## ASSIGNED TASK
Transcribe the stretch of entries below from the line with "Tienda de Monstruos" through the line with "Este ejemplo es", exactly and with both ends included; leave out all other lines.

## RECORD EXCERPTS
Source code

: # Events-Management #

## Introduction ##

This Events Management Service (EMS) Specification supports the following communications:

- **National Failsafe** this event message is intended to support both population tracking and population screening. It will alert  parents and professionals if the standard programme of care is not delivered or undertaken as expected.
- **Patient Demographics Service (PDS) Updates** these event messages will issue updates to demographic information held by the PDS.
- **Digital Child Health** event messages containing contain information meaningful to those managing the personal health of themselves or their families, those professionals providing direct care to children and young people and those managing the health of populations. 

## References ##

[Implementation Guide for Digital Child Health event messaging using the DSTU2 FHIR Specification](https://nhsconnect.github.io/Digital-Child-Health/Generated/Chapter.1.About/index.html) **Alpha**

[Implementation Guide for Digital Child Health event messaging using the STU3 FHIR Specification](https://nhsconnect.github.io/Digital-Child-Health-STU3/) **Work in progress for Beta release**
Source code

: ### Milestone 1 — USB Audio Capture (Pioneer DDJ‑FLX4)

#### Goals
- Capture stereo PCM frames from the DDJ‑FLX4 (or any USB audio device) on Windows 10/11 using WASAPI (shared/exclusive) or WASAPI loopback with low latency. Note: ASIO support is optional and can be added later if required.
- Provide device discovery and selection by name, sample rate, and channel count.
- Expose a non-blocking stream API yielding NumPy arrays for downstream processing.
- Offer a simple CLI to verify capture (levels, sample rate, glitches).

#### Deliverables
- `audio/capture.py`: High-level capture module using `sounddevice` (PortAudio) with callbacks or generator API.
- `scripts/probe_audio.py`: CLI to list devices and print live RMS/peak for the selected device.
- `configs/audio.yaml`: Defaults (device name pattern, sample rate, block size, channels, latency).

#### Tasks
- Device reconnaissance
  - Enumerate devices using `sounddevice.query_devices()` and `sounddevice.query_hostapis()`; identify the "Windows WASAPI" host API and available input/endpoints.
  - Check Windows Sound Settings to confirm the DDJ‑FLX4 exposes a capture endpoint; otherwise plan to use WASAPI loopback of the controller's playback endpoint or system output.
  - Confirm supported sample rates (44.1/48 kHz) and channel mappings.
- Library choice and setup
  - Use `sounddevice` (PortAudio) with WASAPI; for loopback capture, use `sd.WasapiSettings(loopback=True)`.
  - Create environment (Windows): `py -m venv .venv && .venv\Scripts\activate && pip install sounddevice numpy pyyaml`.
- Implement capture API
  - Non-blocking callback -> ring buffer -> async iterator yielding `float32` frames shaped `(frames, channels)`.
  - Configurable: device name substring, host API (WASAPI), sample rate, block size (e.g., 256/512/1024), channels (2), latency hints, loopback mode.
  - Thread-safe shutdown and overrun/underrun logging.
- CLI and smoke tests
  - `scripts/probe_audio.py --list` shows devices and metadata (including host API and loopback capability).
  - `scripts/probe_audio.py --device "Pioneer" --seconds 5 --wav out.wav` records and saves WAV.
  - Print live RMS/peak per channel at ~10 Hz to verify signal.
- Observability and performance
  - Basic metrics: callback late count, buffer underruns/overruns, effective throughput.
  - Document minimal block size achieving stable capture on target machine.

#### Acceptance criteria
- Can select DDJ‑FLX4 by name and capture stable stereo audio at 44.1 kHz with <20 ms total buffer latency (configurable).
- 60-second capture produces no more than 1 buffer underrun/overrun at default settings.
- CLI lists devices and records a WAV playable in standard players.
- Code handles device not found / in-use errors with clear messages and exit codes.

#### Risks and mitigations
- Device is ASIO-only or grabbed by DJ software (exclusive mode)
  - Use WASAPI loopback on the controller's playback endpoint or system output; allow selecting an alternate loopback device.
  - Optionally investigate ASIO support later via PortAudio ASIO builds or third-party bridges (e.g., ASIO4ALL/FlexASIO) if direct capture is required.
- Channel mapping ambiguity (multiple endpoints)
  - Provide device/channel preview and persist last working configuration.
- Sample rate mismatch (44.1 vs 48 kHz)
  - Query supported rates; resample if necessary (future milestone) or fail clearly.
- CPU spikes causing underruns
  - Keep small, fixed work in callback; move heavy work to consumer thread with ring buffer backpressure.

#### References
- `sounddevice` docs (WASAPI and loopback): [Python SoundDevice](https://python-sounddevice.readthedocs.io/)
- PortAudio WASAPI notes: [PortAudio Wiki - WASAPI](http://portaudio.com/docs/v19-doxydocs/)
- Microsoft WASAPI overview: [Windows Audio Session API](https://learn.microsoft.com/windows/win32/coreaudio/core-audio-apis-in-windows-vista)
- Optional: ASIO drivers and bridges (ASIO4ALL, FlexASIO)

---

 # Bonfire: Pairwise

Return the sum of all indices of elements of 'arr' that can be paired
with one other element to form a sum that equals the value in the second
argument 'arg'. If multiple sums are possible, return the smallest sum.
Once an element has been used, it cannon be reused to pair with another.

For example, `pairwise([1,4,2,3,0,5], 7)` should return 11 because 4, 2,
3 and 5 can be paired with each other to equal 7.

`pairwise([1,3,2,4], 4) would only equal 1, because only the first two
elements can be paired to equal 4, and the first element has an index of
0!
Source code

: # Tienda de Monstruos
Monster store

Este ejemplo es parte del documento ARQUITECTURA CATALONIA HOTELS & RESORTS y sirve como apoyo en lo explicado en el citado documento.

## WRITTEN RESPONSE
: # Tienda de Monstruos
Monster store

Este ejemplo es parte del documento ARQUITECTURA CATALONIA HOTELS & RESORTS y sirve como apoyo en lo explicado en el citado documento.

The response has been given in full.